La Société Générale a dégagé des résultats en hausse pour le deuxième trimestre grâce à une plus-value et à une baisse plus marquée que prévu de ses provisions pour créances douteuses dans un environnement de taux extrêmement bas pénalisant pour les banques.
La banque a publié mercredi un bénéfice net de 1,46 milliard d’euros, en progression de 8,1% par rapport à celui de la même période de 2015 et nettement supérieur aux attentes du consensus établi par Inquiry Financial, qui tablait sur un recul à 1,17 milliard.
Il intègre une plus-value de 725 millions (662 millions après impôt) sur la vente de ses parts dans la filiale européenne du groupe de cartes de crédit Visa. Le Crédit Agricole a réalisé la même opération
Cette plus-value a gonflé les revenus du groupe, qui affichent une hausse de 1,7% à 6,89 milliards soit, là aussi, plus que les 6,31 milliards anticipés par les analystes.
Dans le même temps, les coûts de la banque sont restés quasi stables et sa charge du risque a reculé à 664 millions d’euros (contre 717 millions attendu).
Si l’on exclut une nouvelle dotation de 200 millions d’euros à la provision générale pour litiges, dont le montant est porté à 1,9 milliard d’euros, la charge du risque de la Société générale est retombée au printemps, sur une base annualisée, à ses niveaux d’avant-crise.
La banque souligne que, hors plus-value Visa et « éléments non économiques » comme la réévaluation comptable de sa dette, le résultats de ses métiers n’a reculé que de 1,6% au deuxième trimestre.
Sa division banque de détail à l’international et services financiers spécialisés a permis de compenser le recul des revenus des activités de marché, finalement un peu moins prononcé que prévu.
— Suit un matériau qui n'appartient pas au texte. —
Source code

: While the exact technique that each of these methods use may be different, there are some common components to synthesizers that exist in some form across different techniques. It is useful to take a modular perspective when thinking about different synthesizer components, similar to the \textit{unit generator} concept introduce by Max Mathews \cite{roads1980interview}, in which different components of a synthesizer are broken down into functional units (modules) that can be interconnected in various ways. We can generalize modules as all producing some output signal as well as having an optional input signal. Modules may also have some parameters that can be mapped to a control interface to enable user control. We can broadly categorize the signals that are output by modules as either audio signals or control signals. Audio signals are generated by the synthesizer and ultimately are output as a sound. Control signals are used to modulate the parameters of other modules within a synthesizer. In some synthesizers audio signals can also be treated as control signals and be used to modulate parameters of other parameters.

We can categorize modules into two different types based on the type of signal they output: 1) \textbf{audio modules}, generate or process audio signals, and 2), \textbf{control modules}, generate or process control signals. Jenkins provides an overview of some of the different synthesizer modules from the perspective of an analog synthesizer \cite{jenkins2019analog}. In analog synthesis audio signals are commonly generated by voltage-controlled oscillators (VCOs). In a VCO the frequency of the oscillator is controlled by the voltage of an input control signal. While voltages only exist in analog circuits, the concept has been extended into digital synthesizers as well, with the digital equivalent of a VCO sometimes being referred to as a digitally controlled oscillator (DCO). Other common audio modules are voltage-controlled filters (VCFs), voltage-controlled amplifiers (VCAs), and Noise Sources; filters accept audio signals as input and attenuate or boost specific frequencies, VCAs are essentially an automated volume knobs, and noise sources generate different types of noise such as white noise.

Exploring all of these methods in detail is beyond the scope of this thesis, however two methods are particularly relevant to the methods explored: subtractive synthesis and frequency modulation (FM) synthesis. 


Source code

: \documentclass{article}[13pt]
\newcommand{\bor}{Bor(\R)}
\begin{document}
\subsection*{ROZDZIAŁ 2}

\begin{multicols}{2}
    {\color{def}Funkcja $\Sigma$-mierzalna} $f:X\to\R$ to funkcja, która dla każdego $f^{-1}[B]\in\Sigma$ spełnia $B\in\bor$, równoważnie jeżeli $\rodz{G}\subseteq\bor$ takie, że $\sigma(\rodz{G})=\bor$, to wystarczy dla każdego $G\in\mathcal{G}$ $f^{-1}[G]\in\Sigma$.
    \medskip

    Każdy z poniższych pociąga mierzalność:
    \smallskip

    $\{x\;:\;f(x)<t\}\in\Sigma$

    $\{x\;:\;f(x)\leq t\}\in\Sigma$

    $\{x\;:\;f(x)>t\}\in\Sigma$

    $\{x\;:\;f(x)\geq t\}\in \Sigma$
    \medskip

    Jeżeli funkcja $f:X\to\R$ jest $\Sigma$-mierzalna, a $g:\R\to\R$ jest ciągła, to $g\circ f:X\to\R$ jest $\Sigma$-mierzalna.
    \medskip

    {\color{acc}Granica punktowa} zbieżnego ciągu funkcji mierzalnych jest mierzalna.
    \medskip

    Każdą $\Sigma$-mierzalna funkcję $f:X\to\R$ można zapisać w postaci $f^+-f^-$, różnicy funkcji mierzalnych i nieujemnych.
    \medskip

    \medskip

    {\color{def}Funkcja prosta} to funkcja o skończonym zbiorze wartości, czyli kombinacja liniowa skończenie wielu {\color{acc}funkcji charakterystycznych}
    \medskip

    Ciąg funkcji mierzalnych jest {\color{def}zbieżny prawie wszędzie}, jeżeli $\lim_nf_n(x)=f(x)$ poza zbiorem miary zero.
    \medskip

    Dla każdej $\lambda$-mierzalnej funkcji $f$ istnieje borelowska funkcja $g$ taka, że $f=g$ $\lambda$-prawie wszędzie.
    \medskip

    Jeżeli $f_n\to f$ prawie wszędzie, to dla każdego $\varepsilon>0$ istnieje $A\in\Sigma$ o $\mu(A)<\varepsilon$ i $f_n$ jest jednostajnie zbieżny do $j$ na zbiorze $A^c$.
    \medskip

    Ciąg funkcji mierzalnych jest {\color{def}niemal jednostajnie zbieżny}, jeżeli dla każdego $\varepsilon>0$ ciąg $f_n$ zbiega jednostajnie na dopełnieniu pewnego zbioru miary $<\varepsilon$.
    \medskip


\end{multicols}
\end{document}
La banque de détail en France a accusé une baisse de 2% de ses revenus et de 5,2% de ses bénéfices du fait de la dégradation de sa marge d’intérêts dans l’environnement de taux très bas, qui conduit les clients à renégocier leurs prêts immobiliers.
Pour sa structure financière, la Société générale a fait état d’un ratio « Core Equity Tier 1 » de 11,1%, inchangé sur le trimestre et en hausse de 22 points de base depuis fin 2015, ce qui reste nettement au-dessus des exigences de la Banque centrale européenne.
Le titre Société générale a été chahuté en Bourse lundi après la publication des derniers « stress tests » des banques européennes montrant que, si elle remplissait les objectifs fixés par la BCE, elle se situait néanmoins en retrait des autres établissements français et dans le bas du tableau. Il recule de 33% depuis le début de l’année, en ligne avec l’indice des banques de la zone euro (-34,58%).
HSBC a fait état mercredi d’un repli de 29% de son bénéfice imposable du premier semestre. Le résultat avant impôts sur les six premiers mois de l’année s’est établi à 9,7 milliards de dollars (8,7 milliards d’euros) contre 13,6 milliards de dollars il y a un an. Les analystes interrogés par Reuters avaient anticipé en moyenne 10 milliards de dollars.
La banque britannique publie ses comptes alors que le secteur bancaire européen est en pleine tourmente, avec un contexte de taux très bas et de coûts réglementaires qui rogne sur les marges et fragilise un peu plus les établissements les moins solides.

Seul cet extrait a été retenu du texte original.